A plaintiff need not plead and demonstrate exhaustion of administrative remedies in the complaint.
H: The statute doesn’t answer this question, so the Court must interpret the statute. Failure to exhaust is an affirmative defense under the PLRA & inmates are not required to specially plead or demonstrate exhaustion in their complaints. It is Bock who has introduced lack of exhaustion – so it is his burden.
*The outcome of this case is in keeping w/ Roberts’ Court’s general idea that policy considerations and courts should not expand the requirements of the FRCP. The general belief is that expansion of the Rules should be made through the Rules amendment process.
*Outcome of this case tells you that it also depends on the substantive law what has to be pleaded & who has burden!

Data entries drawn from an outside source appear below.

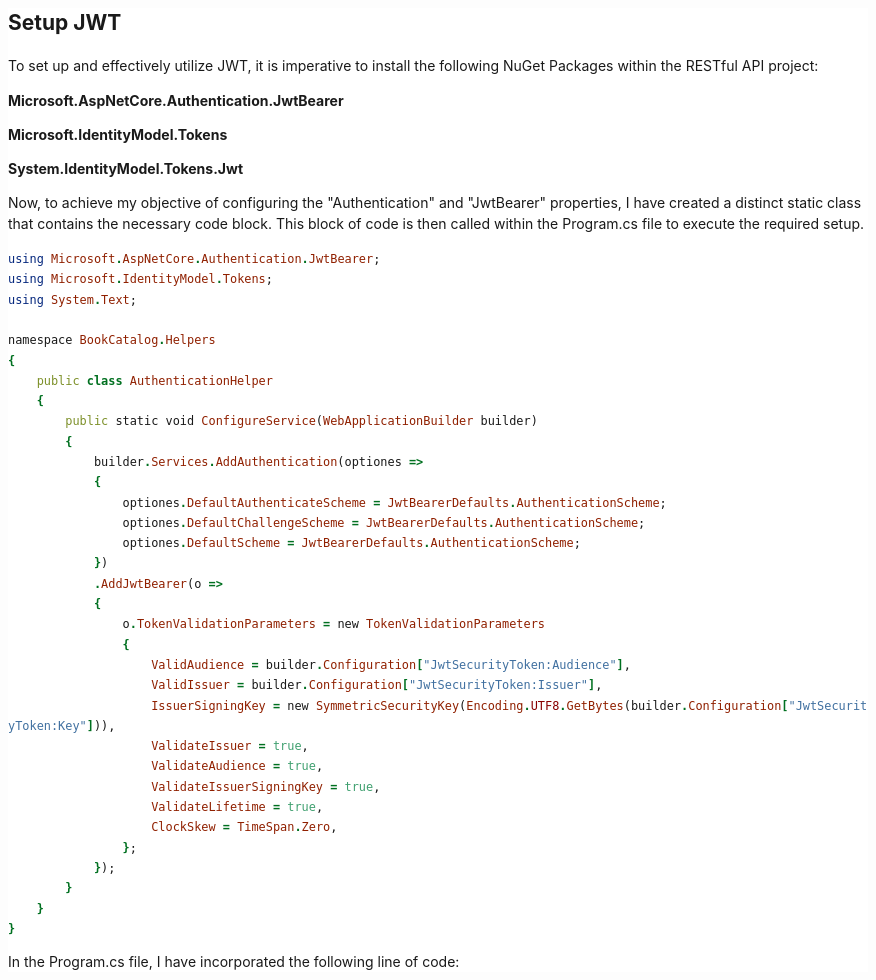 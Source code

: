 ## Setup JWT
To set up and effectively utilize JWT, it is imperative to install the following NuGet Packages within the RESTful API project:

**Microsoft.AspNetCore.Authentication.JwtBearer**

**Microsoft.IdentityModel.Tokens**

**System.IdentityModel.Tokens.Jwt**

Now, to achieve my objective of configuring the "Authentication" and "JwtBearer" properties, I have created a distinct static class that contains the necessary code block. This block of code is then called within the Program.cs file to execute the required setup.

```ruby
using Microsoft.AspNetCore.Authentication.JwtBearer;
using Microsoft.IdentityModel.Tokens;
using System.Text;

namespace BookCatalog.Helpers
{
    public class AuthenticationHelper
    {
        public static void ConfigureService(WebApplicationBuilder builder)
        {
            builder.Services.AddAuthentication(optiones =>
            {
                optiones.DefaultAuthenticateScheme = JwtBearerDefaults.AuthenticationScheme;
                optiones.DefaultChallengeScheme = JwtBearerDefaults.AuthenticationScheme;
                optiones.DefaultScheme = JwtBearerDefaults.AuthenticationScheme;
            })
            .AddJwtBearer(o =>
            {
                o.TokenValidationParameters = new TokenValidationParameters
                {
                    ValidAudience = builder.Configuration["JwtSecurityToken:Audience"],
                    ValidIssuer = builder.Configuration["JwtSecurityToken:Issuer"],
                    IssuerSigningKey = new SymmetricSecurityKey(Encoding.UTF8.GetBytes(builder.Configuration["JwtSecurityToken:Key"])),
                    ValidateIssuer = true,
                    ValidateAudience = true,
                    ValidateIssuerSigningKey = true,
                    ValidateLifetime = true,
                    ClockSkew = TimeSpan.Zero,
                };
            });
        }
    }
}
```

In the Program.cs file, I have incorporated the following line of code:
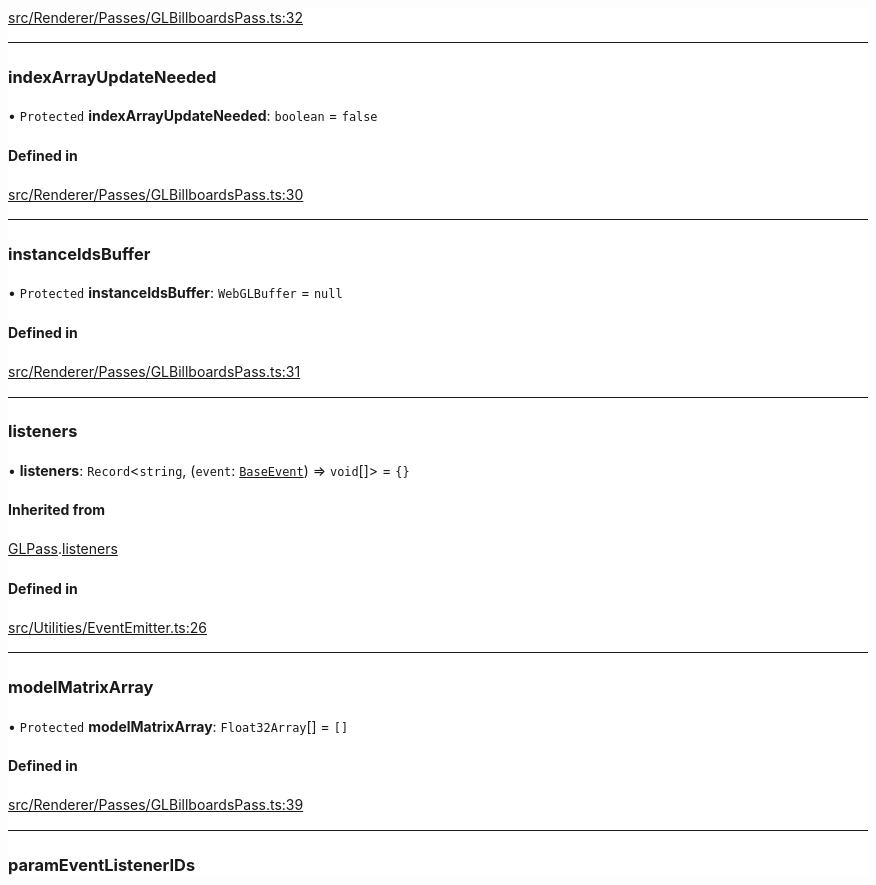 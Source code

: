 [src/Renderer/Passes/GLBillboardsPass.ts:32](https://github.com/ZeaInc/zea-engine/blob/bfc726cd6/src/Renderer/Passes/GLBillboardsPass.ts#L32)

___

### indexArrayUpdateNeeded

• `Protected` **indexArrayUpdateNeeded**: `boolean` = `false`

#### Defined in

[src/Renderer/Passes/GLBillboardsPass.ts:30](https://github.com/ZeaInc/zea-engine/blob/bfc726cd6/src/Renderer/Passes/GLBillboardsPass.ts#L30)

___

### instanceIdsBuffer

• `Protected` **instanceIdsBuffer**: `WebGLBuffer` = `null`

#### Defined in

[src/Renderer/Passes/GLBillboardsPass.ts:31](https://github.com/ZeaInc/zea-engine/blob/bfc726cd6/src/Renderer/Passes/GLBillboardsPass.ts#L31)

___

### listeners

• **listeners**: `Record`<`string`, (`event`: [`BaseEvent`](../../Utilities/Utilities_BaseEvent.BaseEvent)) => `void`[]\> = `{}`

#### Inherited from

[GLPass](Renderer_Passes_GLPass.GLPass).[listeners](Renderer_Passes_GLPass.GLPass#listeners)

#### Defined in

[src/Utilities/EventEmitter.ts:26](https://github.com/ZeaInc/zea-engine/blob/bfc726cd6/src/Utilities/EventEmitter.ts#L26)

___

### modelMatrixArray

• `Protected` **modelMatrixArray**: `Float32Array`[] = `[]`

#### Defined in

[src/Renderer/Passes/GLBillboardsPass.ts:39](https://github.com/ZeaInc/zea-engine/blob/bfc726cd6/src/Renderer/Passes/GLBillboardsPass.ts#L39)

___

### paramEventListenerIDs
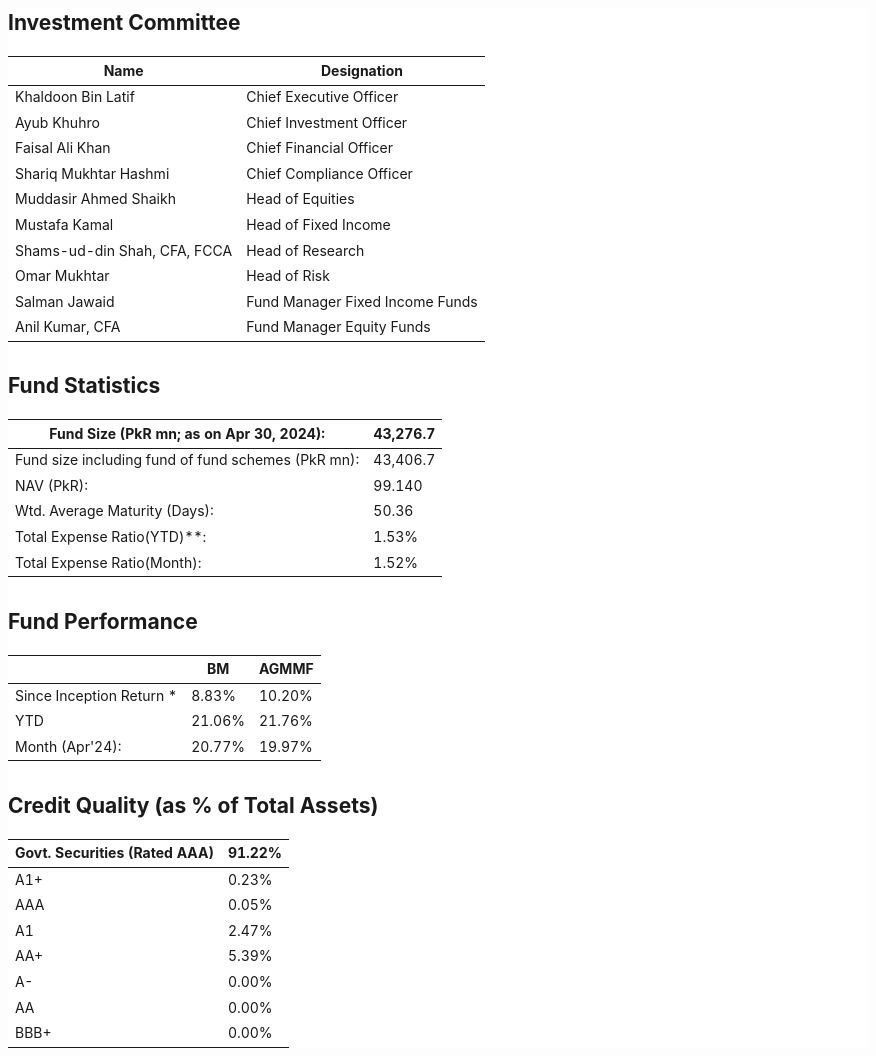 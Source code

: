 ## Investment Committee

| Name                         | Designation                     |
| ---------------------------- | ------------------------------- |
| Khaldoon Bin Latif           | Chief Executive Officer         |
| Ayub Khuhro                  | Chief Investment Officer        |
| Faisal Ali Khan              | Chief Financial Officer         |
| Shariq Mukhtar Hashmi        | Chief Compliance Officer        |
| Muddasir Ahmed Shaikh        | Head of Equities                |
| Mustafa Kamal                | Head of Fixed Income            |
| Shams-ud-din Shah, CFA, FCCA | Head of Research                |
| Omar Mukhtar                 | Head of Risk                    |
| Salman Jawaid                | Fund Manager Fixed Income Funds |
| Anil Kumar, CFA              | Fund Manager Equity Funds       |

## Fund Statistics

| Fund Size (PkR mn; as on Apr 30, 2024):            | 43,276.7 |
| -------------------------------------------------- | -------- |
| Fund size including fund of fund schemes (PkR mn): | 43,406.7 |
| NAV (PkR):                                         | 99.140   |
| Wtd. Average Maturity (Days):                      | 50.36    |
| Total Expense Ratio(YTD)\*\*:                      | 1.53%    |
| Total Expense Ratio(Month):                        | 1.52%    |

## Fund Performance

|                           | BM     | AGMMF  |
| ------------------------- | ------ | ------ |
| Since Inception Return \* | 8.83%  | 10.20% |
| YTD                       | 21.06% | 21.76% |
| Month (Apr'24):           | 20.77% | 19.97% |

## Credit Quality (as % of Total Assets)

| Govt. Securities (Rated AAA) | 91.22% |
| ---------------------------- | ------ |
| A1+                          | 0.23%  |
| AAA                          | 0.05%  |
| A1                           | 2.47%  |
| AA+                          | 5.39%  |
| A-                           | 0.00%  |
| AA                           | 0.00%  |
| BBB+                         | 0.00%  |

Long-standing rules and codes of professional responsibility forbid a lawyer from making groundless allegations
Rule 3.1 of ABA Model Rules of Professional Conduct: “A lawyer shall not bring or defend a proceeding, or assert or controvert an issue therein, unless there is a basis in law and fact for doing so that is not frivolous…”
Rule 11: allows courts to enforce the standards in the context of litigation, rather than in an independent bar disciplinary proceeding that might occur long after the lawsuit was over
to deter baseless filings and “streamline the administration and procedure of the federal courts”
Rule 11(a) Signatures of attorney must be on all filed document
Rule 11(b) Representations to Court: by signing you say that it is accurate to the best of your knowledge, information, and belief
Rule 11(c) Sanctions: court may impose an appropriate sanction, limited to what suffices to deter repetition of the offending conduct
Intended to facilitate case management, not to increase caseload by requiring a district court to analyze the reasonableness of legal and factual contentions that it would otherwise not have to ascertain
Non-monetary sanctions: Presumably such as requiring the lawyers to take additional training
Monetary sanctions: Can be attorney fees; or fee and fine to court. 
Monetary sanctions cannot be awarded against a represented party for violation
Reasoning: it is the lawyers job to understand ways in which the claims work their way through the court systems
Incorrect facts by the clients may require sanctions against the client, but legal arguments belong under the lawyer’s responsibility
Cannot be awarded by court initiative unless the court issues to show cause before voluntary dismissal
When ordering the sanctions, reasoning must be explained in detail.